More importantly, why are you putting 10k/15k drives (assuming that's what those 300GB are) into RAID5?
Those higher RPM drive are normally utilised for high IOps usage involving small writes to the disk, RAID5 or 6 is a complete performance disaster in under such usage not to mention long recovery time during rebuilds, RAID10 is what normally used with those disks for redundancy. If you just wanted higher sustained speed ( a video production server perhaps) then striping a bunch of high density 7200rpm would've made more sense with much lower $/GB.
In these days with cheap $/GB 7200rpm disks, RAID with parity is mostly associated with nearline data archiving instead as there's many performance & integrity downfalls to using them w/o proper implantation.
Even the 512MB cache on my SAS RAID controller can be filled in an instant at around 400MB/s then it's back to RAID5 write-hole hell, assuming small write pattern is used e.g. database (suited to those 10k/15k drives).
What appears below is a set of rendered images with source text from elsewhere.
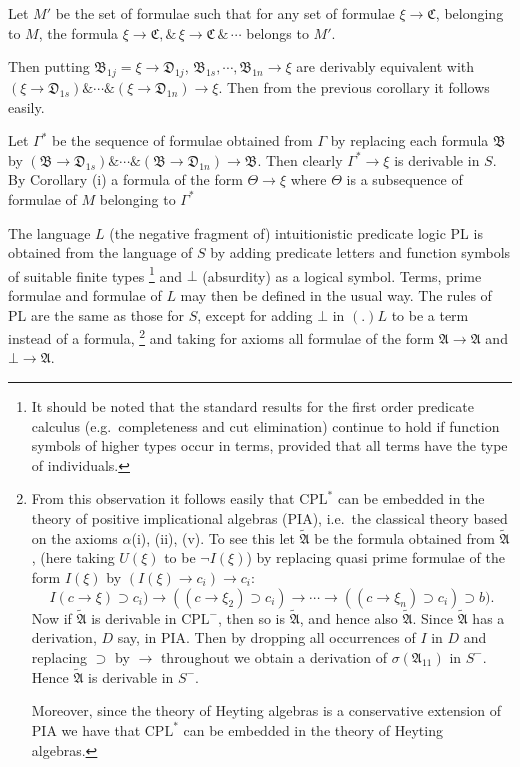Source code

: \documentclass[12pt,a4paper]{article}
\begin{document}
\noindent
Let $M'$ be the set of formulae such that for any set of formulae $ξ \to \mathfrak{C}$,
belonging to $M$, the formula $\xi \to \mathfrak{C}, \&\, \xi \to \mathfrak{C}\, \& \,
\cdots$ belongs to $M'$.

Then putting $\mathfrak{B}_{1j} = \xi \to \mathfrak{D}_{1j}$,
$\mathfrak{B}_{1s}, \cdots, \mathfrak{B}_{1n} \to \xi$ are derivably
equivalent with $(\xi \to \mathfrak{D}_{1s}) \& \cdots \& (\xi \to \mathfrak{D}_{1n})
\to \xi$. Then from the previous corollary it follows easily.

Let $\Gamma^*$ be the sequence of formulae obtained from $\Gamma$ by replacing
each formula $\mathfrak{B}$ by $(\mathfrak{B} \to \mathfrak{D}_{1s}) \&
\cdots \& (\mathfrak{B} \to \mathfrak{D}_{1n}) \to \mathfrak{B}$. Then clearly
$\Gamma^* \to \xi$ is derivable in $S$. By Corollary (i) a formula of the
form $\Theta \to \xi$ where $\Theta$ is a subsequence of formulae of
$M$ belonging to $\Gamma^*$

\bigskip
\noindent
The language $L$ (the negative fragment of) intuitionistic predicate logic PL
is obtained from the language of $S$ by adding predicate letters and function
symbols of suitable finite types%
\footnote{It should be noted that the standard results for the first order
predicate calculus (e.g.\ completeness and cut elimination) continue to hold
if function symbols of higher types occur in terms, provided that all terms
have the type of individuals.}
and $\bot$ (absurdity) as a logical symbol. Terms, prime formulae and formulae
of $L$ may then be defined in the usual way. The rules of PL are the same as
those for $S$, except for adding $\bot$ in $(.)L$ to be a term instead of a
formula,%
\footnote{From this observation it follows easily that $\mathrm{CPL}^*$ can be
embedded in the theory of positive implicational algebras (PIA), i.e.\ the
classical theory based on the axioms $\alpha$(i), (ii), (v). To see this let
$\tilde{\mathfrak{A}}$ be the formula obtained from $\tilde{\mathfrak{A}}$,
(here taking $U(\xi)$ to be $\neg I(\xi)$) by replacing quasi prime formulae
of the form $I(\xi)$ by $(I(\xi) \to c_i) \to c_i$:
\[
I(c \to \xi) \supset c_i) \to ((c \to \xi_2) \supset c_i) \to \cdots
\to ((c \to \xi_n) \supset c_i) \supset b).
\]
Now if $\tilde{\mathfrak{A}}$ is derivable in $\mathrm{CPL}^-$, then so is
$\tilde{\mathfrak{A}}$, and hence also $\tilde{\mathfrak{A}}$. Since $\tilde{\mathfrak{A}}$
has a derivation, $D$ say, in PIA. Then by dropping all occurrences of $I$
in $D$ and replacing $\supset$ by $\to$ throughout we obtain a derivation of
$\sigma(\mathfrak{A}_{11})$ in $S^-$. Hence $\tilde{\mathfrak{A}}$ is derivable
in $S^-$.

Moreover, since the theory of Heyting algebras is a conservative extension of
PIA we have that $\mathrm{CPL}^*$ can be embedded in the theory of Heyting
algebras.}
and taking for axioms all formulae of the form $\mathfrak{A} \to \mathfrak{A}$
and $\bot \to \mathfrak{A}$.
\end{document}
Even with today's controller capable of over calculating parity for over 500MB/s sequential write, there's still many performance and integrity caveats to using traditional RAID5 or 6.
Unless the admin is a complete numbnut, you will not find any high performance severs requiring high IO/s or a relatively high disk throughput running RAID with parity now.
The whole explanation is much longer. In the end RAID using parity for redundancy (incl. software ones) in todays market are mostly suitable for nearline storage and those belong to cheaper $/GB 7200rpm drives.